Background: Polyoma virus infection is characterized by lymphocytic interstitial infiltrate in the kidney, and it mimics acute rejection. The purpose of this study is to estimate renal allograft outcome with this infection and characterize the lymphocytic infiltrates in polyoma virus-infected renal allografts.
Methods: Patients who had polyoma virus inclusions in renal allograft biopsies were identified. Other viral inclusions were excluded by immunohistochemistry. The lymphocytic infiltrates of six cases of polyoma virus infection were compared with six cases of definite acute rejection by immunostaining for T and B cells.
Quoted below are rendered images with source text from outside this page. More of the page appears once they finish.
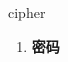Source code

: 
\begin{frame}
{\huge cipher}
\begin{center}
\begin{enumerate}\Large
  \item \textbf{密码}
\end{enumerate}
\end{center}
\end{frame}
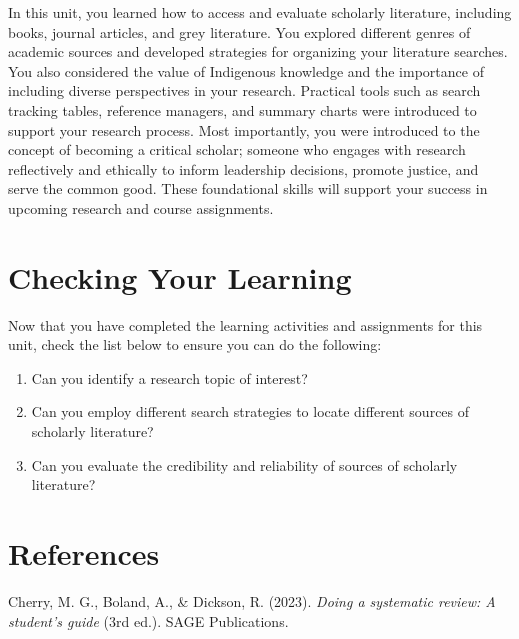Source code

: \documentclass[
  letterpaper,
  DIV=11,
  numbers=noendperiod]{scrreprt}
\providecommand{\tightlist}{%
  \setlength{\itemsep}{0pt}\setlength{\parskip}{0pt}}\usepackage{longtable,booktabs,array}
\begin{document}

In this unit, you learned how to access and evaluate scholarly
literature, including books, journal articles, and grey literature. You
explored different genres of academic sources and developed strategies
for organizing your literature searches. You also considered the value
of Indigenous knowledge and the importance of including diverse
perspectives in your research. Practical tools such as search tracking
tables, reference managers, and summary charts were introduced to
support your research process. Most importantly, you were introduced to
the concept of becoming a critical scholar; someone who engages with
research reflectively and ethically to inform leadership decisions,
promote justice, and serve the common good. These foundational skills
will support your success in upcoming research and course assignments.

\section*{Checking Your Learning}\label{checking-your-learning-2}


Now that you have completed the learning activities and assignments for
this unit, check the list below to ensure you can do the following:

\begin{enumerate}
\def\labelenumi{\arabic{enumi}.}
\tightlist
\item
  Can you identify a research topic of interest?
\item
  Can you employ different search strategies to locate different sources
  of scholarly literature?
\item
  Can you evaluate the credibility and reliability of sources of
  scholarly literature?
\end{enumerate}

\section*{References}\label{references-3}


Cherry, M. G., Boland, A., \& Dickson, R. (2023). \emph{Doing a
systematic review: A student's guide} (3rd ed.). SAGE Publications.
\end{document}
Results: There were 10 cases of polyoma virus infections in renal transplant recipients. Immunosuppressants consisted of mycophenolate mofetil with tacrolimus in eight cases and mycophenolate mofetil with cyclosporine in two. The median time of diagnosis of polyoma virus infection after transplantation was 9.5 months, and the time to graft failure after the diagnosis was 4 months. Reduced allograft survival was seen in patients who had polyoma virus infection. Immunostaining for T and B cells revealed marked increase in the B cells (CD20) in renal allografts with polyoma virus infection of 21% (range, 5-40%) compared with 6% (range, 0-10%) in those with acute rejection (P=0.039). Reduced cytotoxic T cells (TIA-1: median, 7%; range, 2-15%) were seen in polyoma virus-infected allografts compared with 24% (range, 15-30%) in those patients who had acute rejection (P=0.0159).
Conclusion: Irreversible graft failure is more prevalent with polyoma virus infection. Enhanced immunosuppressants with mycophenolate mofetil with tacrolimus may play a role in the development of this infection. An increase in CD20 and a decrease in cytotoxic T cells in allografts is characteristic of polyoma virus infection.